Indiana law now prohibits seniority from being the driving factor in teacher layoffs. That change creates a condition akin to other professional work environments, in which high performers are rewarded, and protects effective teachers from losing their jobs. It’s a position advocated by some of the nation’s most thoughtful education leaders, including U.S. Secretary of Education Arne Duncan, who has challenged states and districts to use teacher performance as a factor in staffing decisions.
Indiana’s reforms also have created a better system of measuring and tracking teacher effectiveness so that teachers will receive honest and constructive feedback that will help them improve their practice. As Gov. Mitch Daniels pointed out in his 2011 State of the State address, traditionally, some 99 percent of Indiana teachers have been rated “effective.” That is simply not constructive.

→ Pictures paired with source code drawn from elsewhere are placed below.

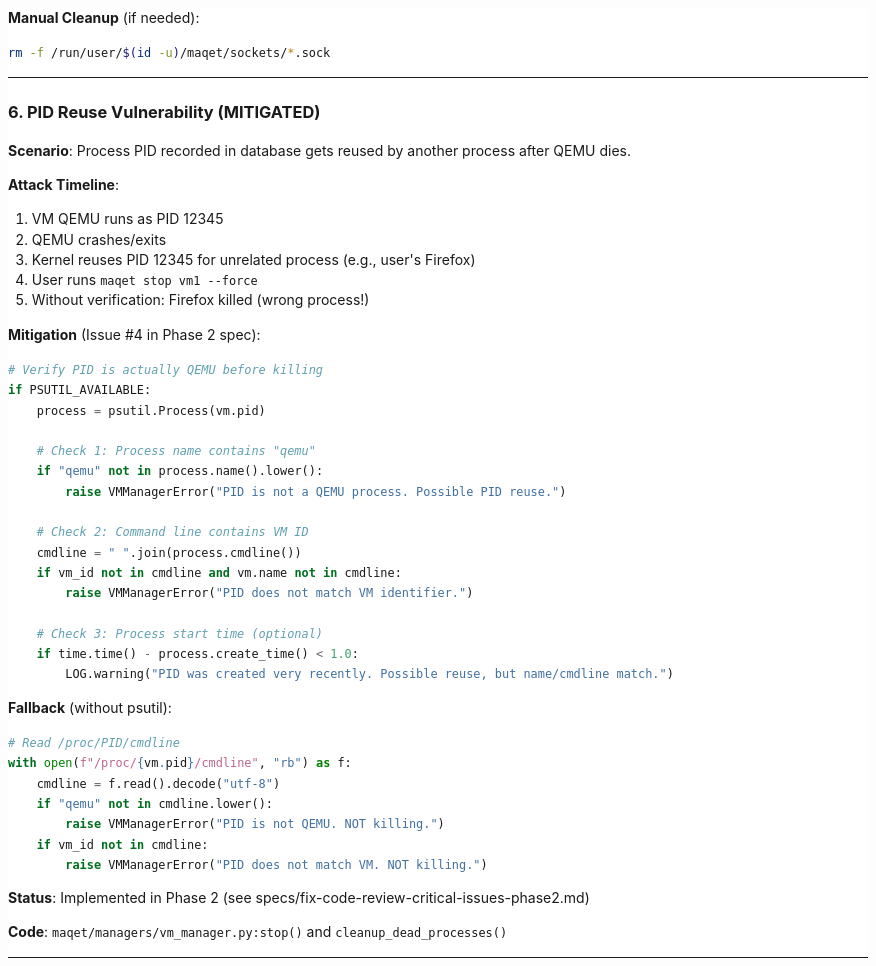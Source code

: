 **Manual Cleanup** (if needed):

```bash
rm -f /run/user/$(id -u)/maqet/sockets/*.sock
```

---

### 6. PID Reuse Vulnerability (MITIGATED)

**Scenario**: Process PID recorded in database gets reused by another process after QEMU dies.

**Attack Timeline**:

1. VM QEMU runs as PID 12345
2. QEMU crashes/exits
3. Kernel reuses PID 12345 for unrelated process (e.g., user's Firefox)
4. User runs `maqet stop vm1 --force`
5. Without verification: Firefox killed (wrong process!)

**Mitigation** (Issue #4 in Phase 2 spec):

```python
# Verify PID is actually QEMU before killing
if PSUTIL_AVAILABLE:
    process = psutil.Process(vm.pid)

    # Check 1: Process name contains "qemu"
    if "qemu" not in process.name().lower():
        raise VMManagerError("PID is not a QEMU process. Possible PID reuse.")

    # Check 2: Command line contains VM ID
    cmdline = " ".join(process.cmdline())
    if vm_id not in cmdline and vm.name not in cmdline:
        raise VMManagerError("PID does not match VM identifier.")

    # Check 3: Process start time (optional)
    if time.time() - process.create_time() < 1.0:
        LOG.warning("PID was created very recently. Possible reuse, but name/cmdline match.")
```

**Fallback** (without psutil):

```python
# Read /proc/PID/cmdline
with open(f"/proc/{vm.pid}/cmdline", "rb") as f:
    cmdline = f.read().decode("utf-8")
    if "qemu" not in cmdline.lower():
        raise VMManagerError("PID is not QEMU. NOT killing.")
    if vm_id not in cmdline:
        raise VMManagerError("PID does not match VM. NOT killing.")
```

**Status**: Implemented in Phase 2 (see specs/fix-code-review-critical-issues-phase2.md)

**Code**: `maqet/managers/vm_manager.py:stop()` and `cleanup_dead_processes()`

---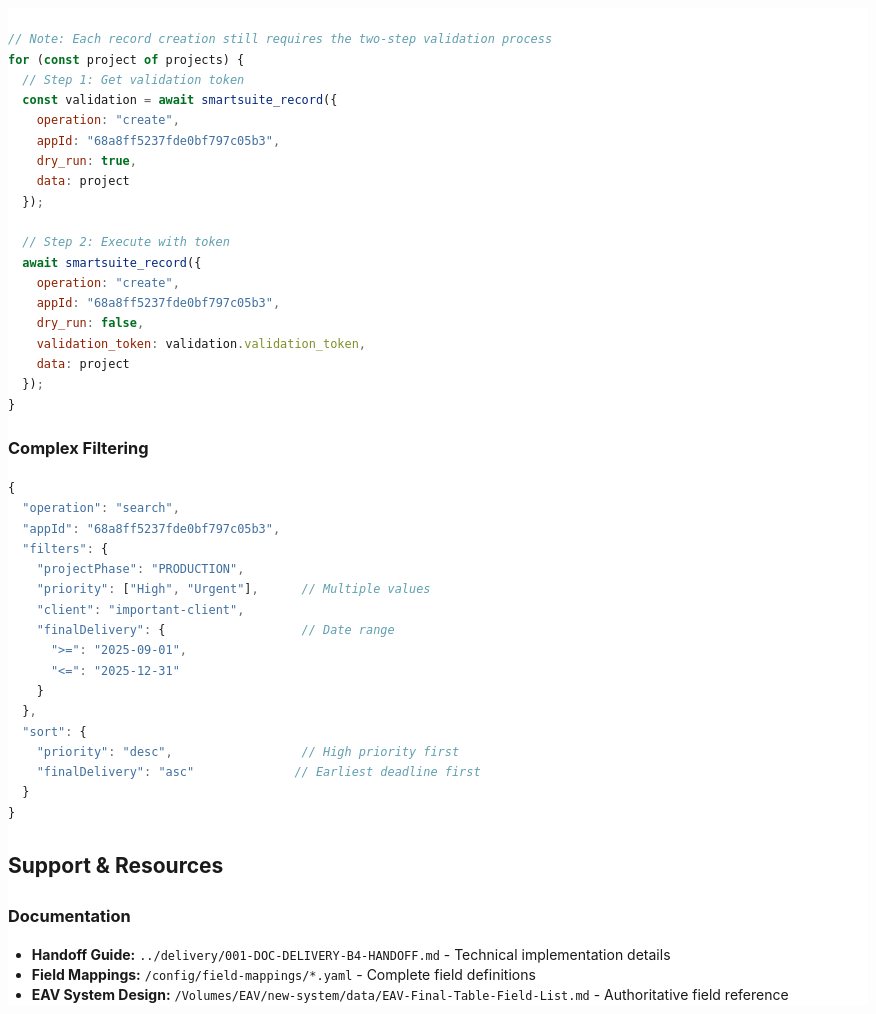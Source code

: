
 ```javascript

// Note: Each record creation still requires the two-step validation process
for (const project of projects) {
  // Step 1: Get validation token
  const validation = await smartsuite_record({
    operation: "create",
    appId: "68a8ff5237fde0bf797c05b3",
    dry_run: true,
    data: project
  });
  
  // Step 2: Execute with token
  await smartsuite_record({
    operation: "create",
    appId: "68a8ff5237fde0bf797c05b3",
    dry_run: false,
    validation_token: validation.validation_token,
    data: project
  });
}
```

### Complex Filtering
```javascript
{
  "operation": "search",
  "appId": "68a8ff5237fde0bf797c05b3",
  "filters": {
    "projectPhase": "PRODUCTION",
    "priority": ["High", "Urgent"],      // Multiple values
    "client": "important-client",
    "finalDelivery": {                   // Date range
      ">=": "2025-09-01",
      "<=": "2025-12-31" 
    }
  },
  "sort": {
    "priority": "desc",                  // High priority first
    "finalDelivery": "asc"              // Earliest deadline first
  }
}
```

## Support & Resources

### Documentation
- **Handoff Guide:** `../delivery/001-DOC-DELIVERY-B4-HANDOFF.md` - Technical implementation details
- **Field Mappings:** `/config/field-mappings/*.yaml` - Complete field definitions
- **EAV System Design:** `/Volumes/EAV/new-system/data/EAV-Final-Table-Field-List.md` - Authoritative field reference
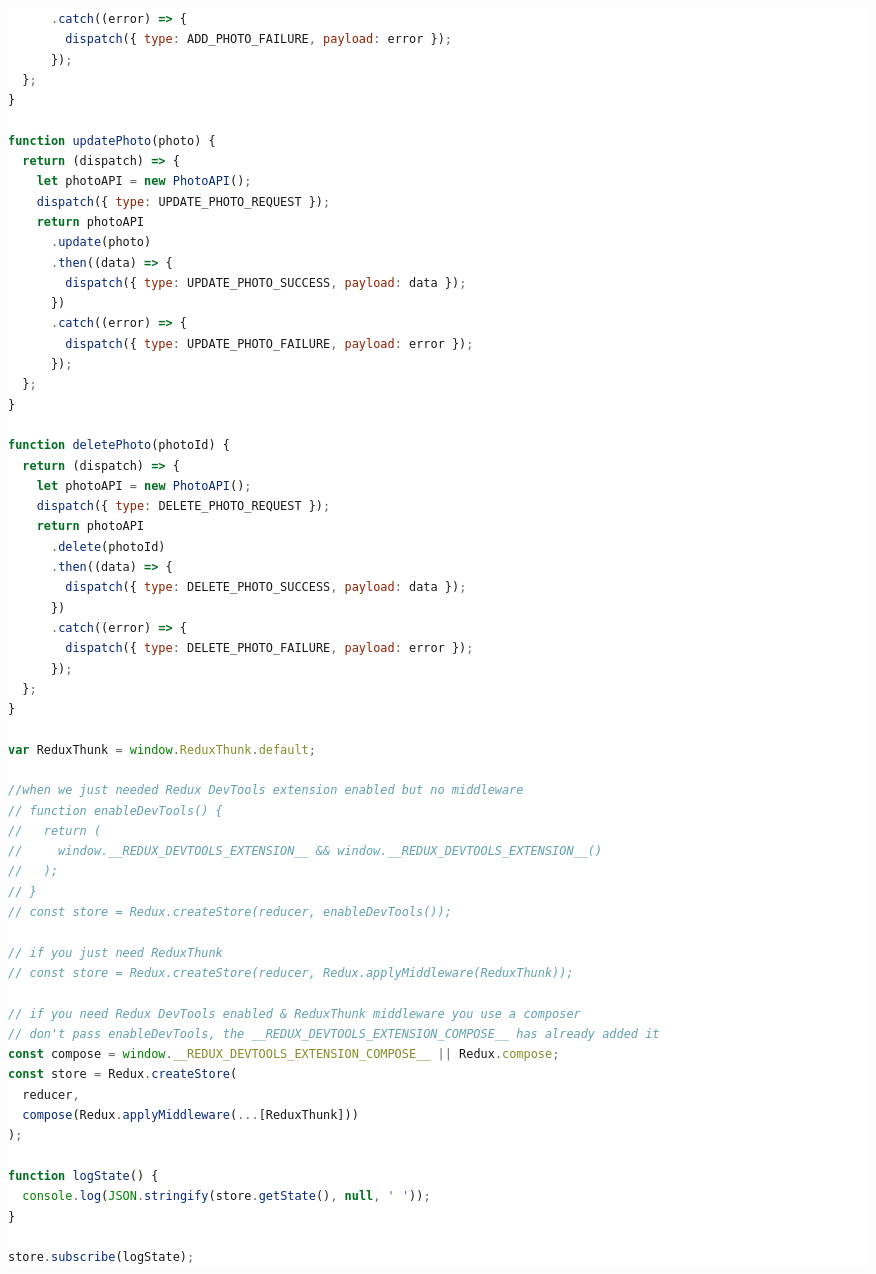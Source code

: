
 ```js
      .catch((error) => {
        dispatch({ type: ADD_PHOTO_FAILURE, payload: error });
      });
  };
}

function updatePhoto(photo) {
  return (dispatch) => {
    let photoAPI = new PhotoAPI();
    dispatch({ type: UPDATE_PHOTO_REQUEST });
    return photoAPI
      .update(photo)
      .then((data) => {
        dispatch({ type: UPDATE_PHOTO_SUCCESS, payload: data });
      })
      .catch((error) => {
        dispatch({ type: UPDATE_PHOTO_FAILURE, payload: error });
      });
  };
}

function deletePhoto(photoId) {
  return (dispatch) => {
    let photoAPI = new PhotoAPI();
    dispatch({ type: DELETE_PHOTO_REQUEST });
    return photoAPI
      .delete(photoId)
      .then((data) => {
        dispatch({ type: DELETE_PHOTO_SUCCESS, payload: data });
      })
      .catch((error) => {
        dispatch({ type: DELETE_PHOTO_FAILURE, payload: error });
      });
  };
}

var ReduxThunk = window.ReduxThunk.default;

//when we just needed Redux DevTools extension enabled but no middleware
// function enableDevTools() {
//   return (
//     window.__REDUX_DEVTOOLS_EXTENSION__ && window.__REDUX_DEVTOOLS_EXTENSION__()
//   );
// }
// const store = Redux.createStore(reducer, enableDevTools());

// if you just need ReduxThunk
// const store = Redux.createStore(reducer, Redux.applyMiddleware(ReduxThunk));

// if you need Redux DevTools enabled & ReduxThunk middleware you use a composer
// don't pass enableDevTools, the __REDUX_DEVTOOLS_EXTENSION_COMPOSE__ has already added it
const compose = window.__REDUX_DEVTOOLS_EXTENSION_COMPOSE__ || Redux.compose;
const store = Redux.createStore(
  reducer,
  compose(Redux.applyMiddleware(...[ReduxThunk]))
);

function logState() {
  console.log(JSON.stringify(store.getState(), null, ' '));
}

store.subscribe(logState);

```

Teaching professionals crave feedback that will help them strengthen their work. That’s impossible when everyone is told they’re doing great, particularly without any meaningful data to back up that assertion. A new law requires districts to ensure teachers are given regular and meaningful feedback informed by data that tracks their impact on student learning.
Another law paves the way for student teachers to gain a mastery of the subjects they teach. Our state’s education schools traditionally have focused heavily on instructing teachers in education theory, without empowering them to become content experts. A new law requires colleges and universities to train student teachers more intensively in the subject matter they’re teaching before they stand in front of a classroom. That will enable them to more effectively convey material.
As the great historian David McCullough, who has devoted much time to studying this issue, explained, “Far too many teachers everywhere have been trained in schools of education with no concentration on any one subject. … And what you don’t know … you can’t very well explain or have your heart in.”
The new laws help shift the paradigm of the teaching profession in Indiana so that it puts the interest of kids first, attracts our best and brightest into teaching and retains them, and is focused on excellence. A recent study highlights how crucial such realignment is.
Research released last year by experts from Harvard and Columbia universities shows that if we replaced our weakest teachers with average teachers—as measured by student academic growth—the average lifetime income of students in their classrooms would increase more than $250,000.
But it shouldn’t take a study to convey the importance of excellent teachers. We hold professions such as law, medicine and engineering in the highest regard and demand the highest standards. Why should we treat teachers, who are charged with educating our future generations, any differently?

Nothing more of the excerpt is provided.